Ricardo Ayache dificilmente deixaria o controle absoluto de uma das instituições mais sólidas e financeiramente abonadas para aventurar-se numa disputa sem a certeza de ingressar com chances consideravelmente competitivas.
Pedro Chaves Filho, que ganhou a vaga senatorial como suplente do titular cassado, Delcídio Amaral, parece estar mais envolvido com a luta pela reeleição.
O magistrado Odilon de Oliveira não dá sinais convincentes de estar disposto a abraçar a aposentadoria levando nos braços a bandeira de candidato, sobretudo a cargos majoritários.

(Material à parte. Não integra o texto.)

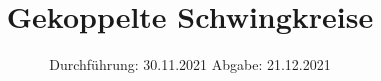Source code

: 

\subject{V355}
\title{Gekoppelte Schwingkreise}
\date{
  Durchführung: 30.11.2021
  \hspace{3em}
  Abgabe: 21.12.2021
}



\maketitle
\thispagestyle{empty}
\tableofcontents
\newpage








\printbibliography{}
\nocite{matplotlib}
\nocite{numpy}
\nocite{uncertainties}
\nocite{reback2020pandas}


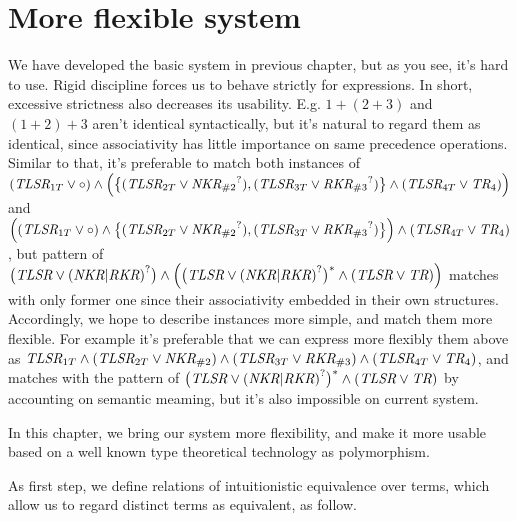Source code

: \documentclass[12pt]{article}
\begin{document}
\section{More flexible system}
We have developed the basic system in previous chapter,
but as you see, it's hard to use. Rigid discipline forces us to behave
strictly for expressions. In short, excessive strictness also
decreases its usability. E.g. $1+(2+3)$ and $(1+2)+3$ aren't identical
syntactically,
but it's natural to regard them as identical, since associativity has little
importance on same precedence operations. Similar to that, it's preferable
to match both instances of
$(\text{\it TLSR}_{1T} \vee \circ) \wedge \Bigl(\bigl\{
(\text{\it TLSR}_{2T} \vee {\text{\it NKR}_{\#2}}^?),
(\text{\it TLSR}_{3T} \vee {\text{\it RKR}_{\#3}}^?)\bigr\} \wedge
(\text{\it TLSR}_{4T} \vee \text{\it TR}_{4}) \Bigr)$ and
$\Bigl((\text{\it TLSR}_{1T} \vee \circ) \wedge \bigl\{
(\text{\it TLSR}_{2T} \vee {\text{\it NKR}_{\#2}}^?),
(\text{\it TLSR}_{3T} \vee {\text{\it RKR}_{\#3}}^?)\bigr\} \Bigr) \wedge
(\text{\it TLSR}_{4T} \vee \text{\it TR}_{4})$, but pattern of
$\bigl(\text{\it TLSR} \vee {(\text{\it NKR} | \text{\it RKR})}^? \bigr)
\wedge \Bigl(\bigl(\text{\it TLSR} \vee {(\text{\it NKR} | \text{\it RKR})}^?
\bigr)^* \wedge (\text{\it TLSR} \vee \text{\it TR}) \Bigr)$
matches with only former one since their associativity embedded in their
own structures. Accordingly, we hope to describe instances more simple, and
match them more flexible. For example it's preferable that we can express
more flexibly them above as
$\text{\it TLSR}_{1T} \wedge (\text{\it TLSR}_{2T} \vee
\text{\it NKR}_{\#2}) \wedge (\text{\it TLSR}_{3T} \vee
\text{\it RKR}_{\#3}) \wedge (\text{\it TLSR}_{4T} \vee
\text{\it TR}_{4})$, and matches with the pattern of
$\bigl(\text{\it TLSR} \vee {(\text{\it NKR} | \text{\it RKR})}^? \bigr)^*
\wedge (\text{\it TLSR} \vee \text{\it TR})$
by accounting on semantic meaming, but it's also impossible on
current system.

In this chapter, we bring our system more flexibility, and make it more
usable based on a well known type theoretical technology as polymorphism.

As first step, we define relations of intuitionistic equivalence over
terms, which allow us to regard distinct terms as equivalent, as follow.
\end{document}
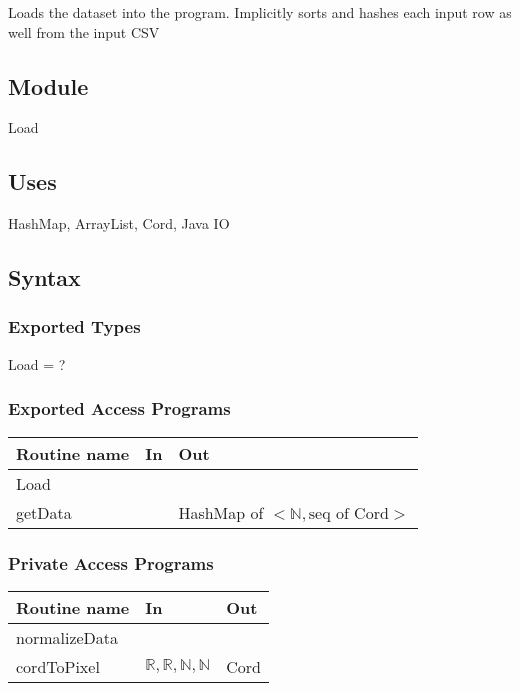 \documentclass[12pt]{article}
\begin{document}
Loads the dataset into the program. Implicitly sorts and hashes each input row as well 
from the input CSV

\subsection*{Module}

Load

\subsection* {Uses}

HashMap, ArrayList, Cord, Java IO

\subsection* {Syntax}

\subsubsection* {Exported Types}

Load = ?

\subsubsection* {Exported Access Programs}

\begin{tabular}{| l | l | l |}
\hline
\textbf{Routine name} & \textbf{In} & \textbf{Out}\\
\hline
Load & ~ & ~ \\
\hline
getData & ~ & HashMap of $<\mathbb{N}, \mbox{seq of Cord}>$\\
\hline
\end{tabular}

\subsubsection* {Private Access Programs}

\begin{tabular}{| l | l | l |}
\hline
\textbf{Routine name} & \textbf{In} & \textbf{Out}\\
\hline
normalizeData & ~ & ~ \\
\hline
cordToPixel & $\mathbb{R}, \mathbb{R}, \mathbb{N}, \mathbb{N}$ & Cord\\
\hline
\end{tabular}
\end{document}
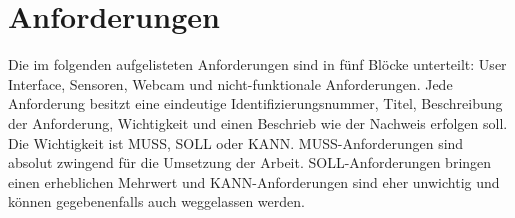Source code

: \chapter{Anforderungen}
Die im folgenden aufgelisteten Anforderungen sind in fünf Blöcke unterteilt: User Interface, Sensoren, Webcam und nicht-funktionale Anforderungen.
Jede Anforderung besitzt eine eindeutige Identifizierungsnummer, Titel, Beschreibung der Anforderung, Wichtigkeit und einen Beschrieb wie der Nachweis erfolgen soll.
Die Wichtigkeit ist MUSS, SOLL oder KANN. MUSS-Anforderungen sind absolut zwingend für die Umsetzung der Arbeit. SOLL-Anforderungen bringen einen erheblichen Mehrwert und KANN-Anforderungen sind eher unwichtig und können gegebenenfalls auch weggelassen werden.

Assim, restariam hoje, entre certezas e dúvidas, as candidaturas de Azambuja à reeleição e Puccinelli, na tentativa de voltar. A certeza da candidatura de Azambuja é tão grande quanto a incógnita em torno do que vai acontecer com Puccinelli, porque os seus passos eleitorais não avançam enquanto estiver com a cabeça na guilhotina. Pendências judiciais, ainda que não traduzam sentenças definitivas, causam enorme estrago moral, político e eleitoral. Não por acaso, nos bastidores do poder prospera a convicção de que Puccinelli não será candidato, por um desses (ou todos) motivos: desgaste político e emocional com as denúncias, eventual condenação judicial em um de seus processos e o restabelecimento da plena força administrativa e eleitoral do governador Reinaldo Azambuja.
STAFF DE SUSPEITOS
A falta de dinheiro suficiente nas contas dos investigados da Operação Lama Asfáltica que a Justiça mandou bloquear causou estranheza esta semana. A 2ª Vara de Direitos Difusos, Coletivos e Individuais Homogêneos determinou o bloqueio de R$ 10,7 milhões de vários aliados e ex-assessores de André Puccinelli, mas nenhum deles tinha o total dos valores que a Justiça imobilizou. Na conta do ex-secretário de Obras e ex-deputado Edson Giroto, por exemplo, só havia R$ 14,70.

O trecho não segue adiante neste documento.